What does any of this have to do with adventures in fiction?
It's in small towns like this that I grew up, learned to explore, first let my imagination go free. Not at first did space ships or dragons play any part in that imagination. While other kids played cops-and-robbers, or spread their arms wide and ran around like superheroes, I walked among the trees and looked up at their sky-scraping branches and pretended to be a pioneer crossing the continent, a scout mapping the New World, or an Indian on a hunt. Then I discovered superheroes, and imagined all sorts of fantastical powers for myself. I was, of course, the superest of superhumans. Which led to fights with my cousins and brother. After all, who doesn't want to be the superest?
A couple days ago, a friend shared an awesome idea for a story, and it reminded me of daydreams and nightmares and bizarre tales of the fantastical that I read when I was a kid. And it punched me in the gut, too, because I realized how much of a grownup I've become, and how little of that crazy imagination remains. Where's my sense of wonder? My belief that just because you say it isn't so doesn't mean it can't be so? After all, I made it up, didn't I? Must mean it's possible. Eventually.

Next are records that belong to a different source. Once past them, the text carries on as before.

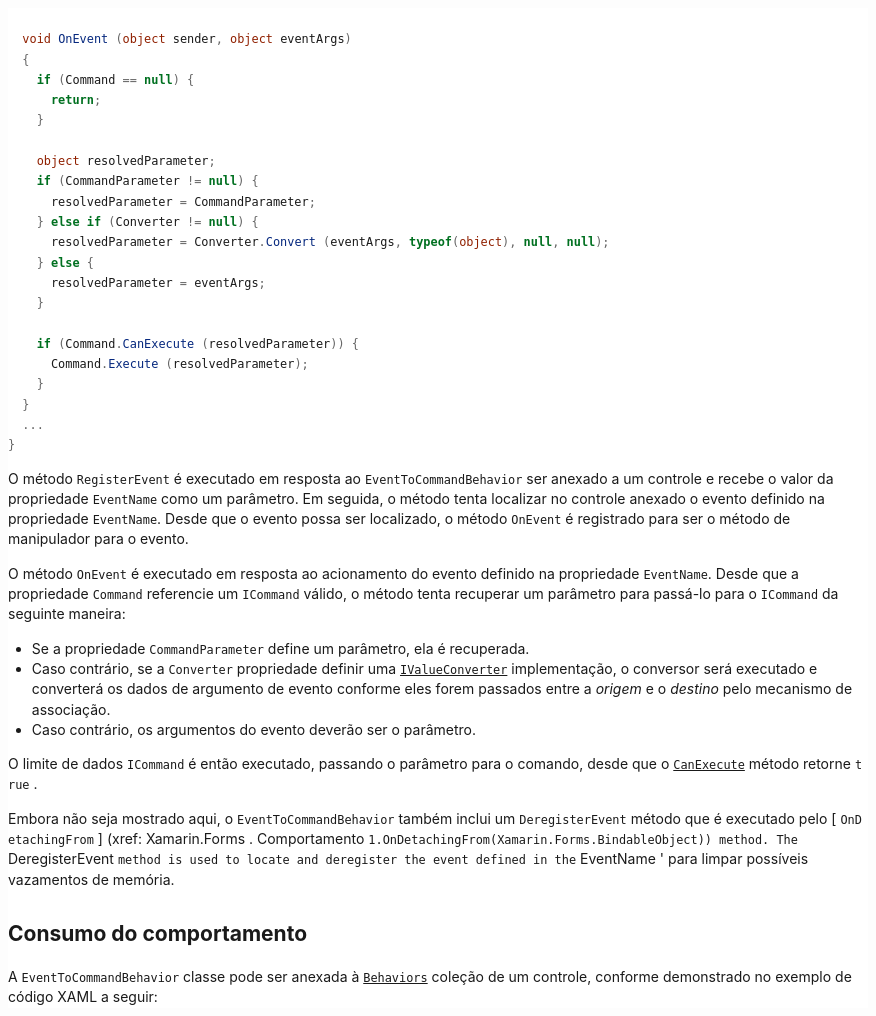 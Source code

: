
 ```csharp

  void OnEvent (object sender, object eventArgs)
  {
    if (Command == null) {
      return;
    }

    object resolvedParameter;
    if (CommandParameter != null) {
      resolvedParameter = CommandParameter;
    } else if (Converter != null) {
      resolvedParameter = Converter.Convert (eventArgs, typeof(object), null, null);
    } else {
      resolvedParameter = eventArgs;
    }        

    if (Command.CanExecute (resolvedParameter)) {
      Command.Execute (resolvedParameter);
    }
  }
  ...
}
```

O método `RegisterEvent` é executado em resposta ao `EventToCommandBehavior` ser anexado a um controle e recebe o valor da propriedade `EventName` como um parâmetro. Em seguida, o método tenta localizar no controle anexado o evento definido na propriedade `EventName`. Desde que o evento possa ser localizado, o método `OnEvent` é registrado para ser o método de manipulador para o evento.

O método `OnEvent` é executado em resposta ao acionamento do evento definido na propriedade `EventName`. Desde que a propriedade `Command` referencie um `ICommand` válido, o método tenta recuperar um parâmetro para passá-lo para o `ICommand` da seguinte maneira:

- Se a propriedade `CommandParameter` define um parâmetro, ela é recuperada.
- Caso contrário, se a `Converter` propriedade definir uma [`IValueConverter`](xref:Xamarin.Forms.IValueConverter) implementação, o conversor será executado e converterá os dados de argumento de evento conforme eles forem passados entre a *origem* e o *destino* pelo mecanismo de associação.
- Caso contrário, os argumentos do evento deverão ser o parâmetro.

O limite de dados `ICommand` é então executado, passando o parâmetro para o comando, desde que o [`CanExecute`](xref:Xamarin.Forms.Command.CanExecute(System.Object)) método retorne `true` .

Embora não seja mostrado aqui, o `EventToCommandBehavior` também inclui um `DeregisterEvent` método que é executado pelo [ `OnDetachingFrom` ] (xref: Xamarin.Forms . Comportamento `1.OnDetachingFrom(Xamarin.Forms.BindableObject)) method. The ` DeregisterEvent ` method is used to locate and deregister the event defined in the ` EventName ' para limpar possíveis vazamentos de memória.

## <a name="consuming-the-behavior"></a>Consumo do comportamento

A `EventToCommandBehavior` classe pode ser anexada à [`Behaviors`](xref:Xamarin.Forms.VisualElement.Behaviors) coleção de um controle, conforme demonstrado no exemplo de código XAML a seguir:
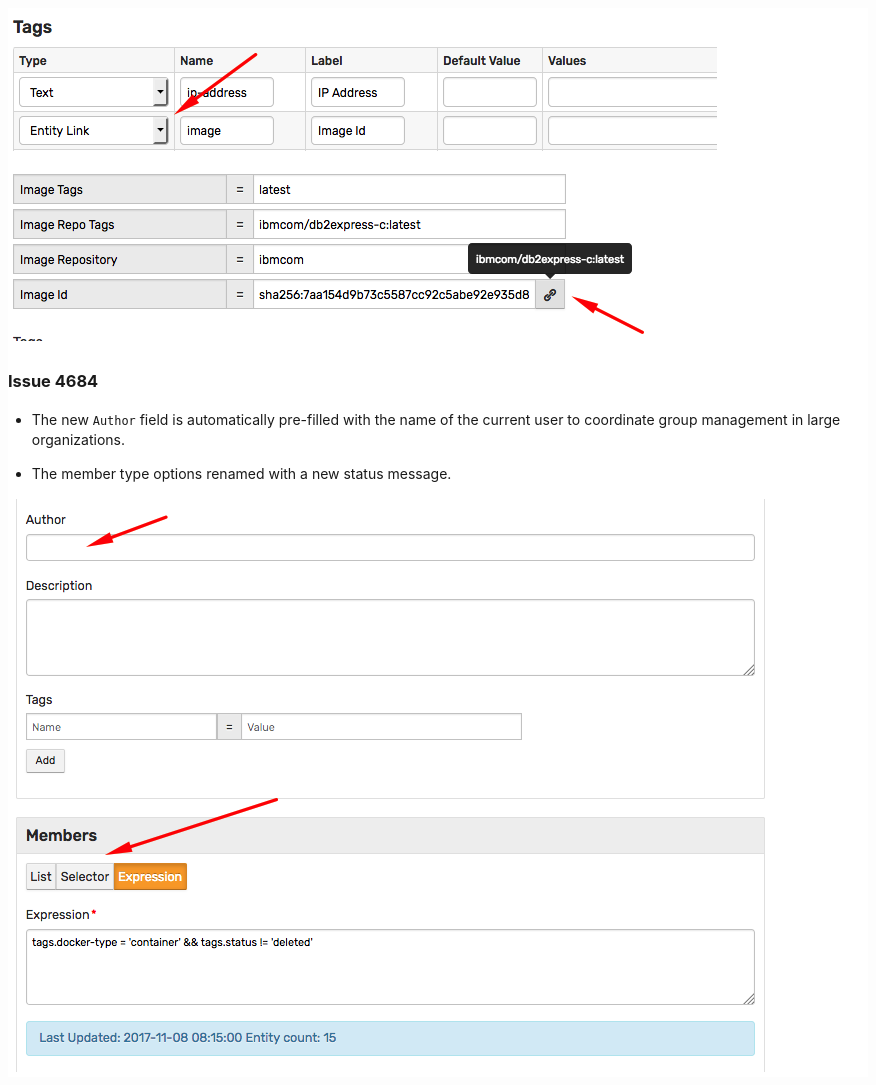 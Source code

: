 ![](./Images/entity-link.png)

![](./Images/editor-entity-link.png)

### Issue 4684

* The new `Author` field is automatically pre-filled with the name of the current user to coordinate group management in large organizations.

* The member type options renamed with a new status message.

![](./Images/entity-group-editor.png)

Yesterday afternoon, while I burned trash and sticks and tossed dead leaves over the flames just to watch them drift upward with the smoke, I realized the little kid isn't gone. He just needs a reason to come out and play.
So maybe I'll be writing silly things during the next few months. Maybe they'll be totally insane. Maybe -- if I put my arms out wide and run as if there's a cape on my back -- maybe they'll be super.